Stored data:

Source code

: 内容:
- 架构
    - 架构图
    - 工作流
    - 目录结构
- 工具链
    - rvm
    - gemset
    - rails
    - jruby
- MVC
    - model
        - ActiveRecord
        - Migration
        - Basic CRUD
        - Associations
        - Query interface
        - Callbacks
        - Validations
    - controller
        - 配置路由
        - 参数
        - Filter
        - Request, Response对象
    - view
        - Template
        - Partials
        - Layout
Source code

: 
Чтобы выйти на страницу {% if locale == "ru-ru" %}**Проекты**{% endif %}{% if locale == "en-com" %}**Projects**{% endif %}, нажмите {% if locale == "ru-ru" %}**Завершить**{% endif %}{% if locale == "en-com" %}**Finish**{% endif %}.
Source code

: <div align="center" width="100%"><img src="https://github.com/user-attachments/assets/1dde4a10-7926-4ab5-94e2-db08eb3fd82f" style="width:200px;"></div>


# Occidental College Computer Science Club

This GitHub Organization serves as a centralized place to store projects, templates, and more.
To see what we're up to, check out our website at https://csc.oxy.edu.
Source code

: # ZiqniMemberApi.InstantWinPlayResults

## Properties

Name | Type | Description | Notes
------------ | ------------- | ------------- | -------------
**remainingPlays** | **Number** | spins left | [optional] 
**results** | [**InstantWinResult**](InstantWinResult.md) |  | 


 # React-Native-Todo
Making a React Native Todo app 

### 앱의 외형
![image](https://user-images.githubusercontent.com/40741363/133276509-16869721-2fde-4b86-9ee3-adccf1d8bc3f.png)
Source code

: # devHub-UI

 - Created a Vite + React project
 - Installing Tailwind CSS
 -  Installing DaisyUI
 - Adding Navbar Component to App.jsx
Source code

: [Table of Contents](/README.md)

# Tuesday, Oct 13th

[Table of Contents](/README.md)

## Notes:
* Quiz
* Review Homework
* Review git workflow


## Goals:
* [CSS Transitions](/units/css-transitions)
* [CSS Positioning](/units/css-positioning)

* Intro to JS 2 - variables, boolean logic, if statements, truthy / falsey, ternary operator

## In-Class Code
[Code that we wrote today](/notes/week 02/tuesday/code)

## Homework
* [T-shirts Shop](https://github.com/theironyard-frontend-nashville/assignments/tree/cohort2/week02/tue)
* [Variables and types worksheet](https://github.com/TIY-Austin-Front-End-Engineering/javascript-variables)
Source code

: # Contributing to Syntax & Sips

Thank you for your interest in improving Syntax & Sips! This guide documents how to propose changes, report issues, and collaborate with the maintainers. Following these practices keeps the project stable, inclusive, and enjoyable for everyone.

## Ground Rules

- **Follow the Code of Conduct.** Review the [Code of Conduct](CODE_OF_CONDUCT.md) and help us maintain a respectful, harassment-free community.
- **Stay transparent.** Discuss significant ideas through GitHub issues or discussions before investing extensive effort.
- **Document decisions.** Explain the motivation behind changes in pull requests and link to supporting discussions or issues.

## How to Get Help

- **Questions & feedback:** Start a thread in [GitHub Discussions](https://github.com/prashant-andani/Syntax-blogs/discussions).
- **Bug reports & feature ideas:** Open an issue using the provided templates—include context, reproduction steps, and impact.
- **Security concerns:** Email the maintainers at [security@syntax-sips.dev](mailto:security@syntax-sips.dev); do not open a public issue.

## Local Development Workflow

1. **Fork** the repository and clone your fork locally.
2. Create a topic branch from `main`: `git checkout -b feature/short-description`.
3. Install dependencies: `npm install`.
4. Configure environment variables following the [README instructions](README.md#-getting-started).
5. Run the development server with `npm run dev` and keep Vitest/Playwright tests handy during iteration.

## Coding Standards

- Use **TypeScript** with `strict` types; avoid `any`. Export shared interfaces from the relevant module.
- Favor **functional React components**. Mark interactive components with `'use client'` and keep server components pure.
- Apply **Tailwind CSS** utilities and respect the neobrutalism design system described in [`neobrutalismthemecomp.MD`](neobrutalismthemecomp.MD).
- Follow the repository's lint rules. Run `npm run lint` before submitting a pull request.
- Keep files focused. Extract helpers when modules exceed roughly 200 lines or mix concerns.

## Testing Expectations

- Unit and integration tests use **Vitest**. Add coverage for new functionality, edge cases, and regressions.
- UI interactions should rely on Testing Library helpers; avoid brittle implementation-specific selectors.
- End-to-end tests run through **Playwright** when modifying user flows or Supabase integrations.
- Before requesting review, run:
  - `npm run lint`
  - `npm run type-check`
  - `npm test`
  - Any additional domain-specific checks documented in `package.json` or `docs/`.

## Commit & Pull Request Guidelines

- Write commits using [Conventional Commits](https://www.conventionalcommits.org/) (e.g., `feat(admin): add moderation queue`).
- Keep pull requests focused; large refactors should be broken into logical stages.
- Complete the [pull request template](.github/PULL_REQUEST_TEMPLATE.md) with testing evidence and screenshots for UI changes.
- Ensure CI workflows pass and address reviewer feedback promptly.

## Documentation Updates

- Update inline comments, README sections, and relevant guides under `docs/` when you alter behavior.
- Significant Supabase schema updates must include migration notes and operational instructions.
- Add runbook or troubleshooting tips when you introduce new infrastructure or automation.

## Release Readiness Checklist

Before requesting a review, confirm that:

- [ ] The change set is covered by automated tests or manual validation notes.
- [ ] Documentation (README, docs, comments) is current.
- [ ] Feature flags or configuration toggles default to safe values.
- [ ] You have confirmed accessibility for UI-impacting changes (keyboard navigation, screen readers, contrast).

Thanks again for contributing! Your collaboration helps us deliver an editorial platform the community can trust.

• [Required work]
Identify the lines of the data that contain the word "focused". Copy each of them.

• [Your response]
- Keep files focused. Extract helpers when modules exceed roughly 200 lines or mix concerns.
- Keep pull requests focused; large refactors should be broken into logical stages.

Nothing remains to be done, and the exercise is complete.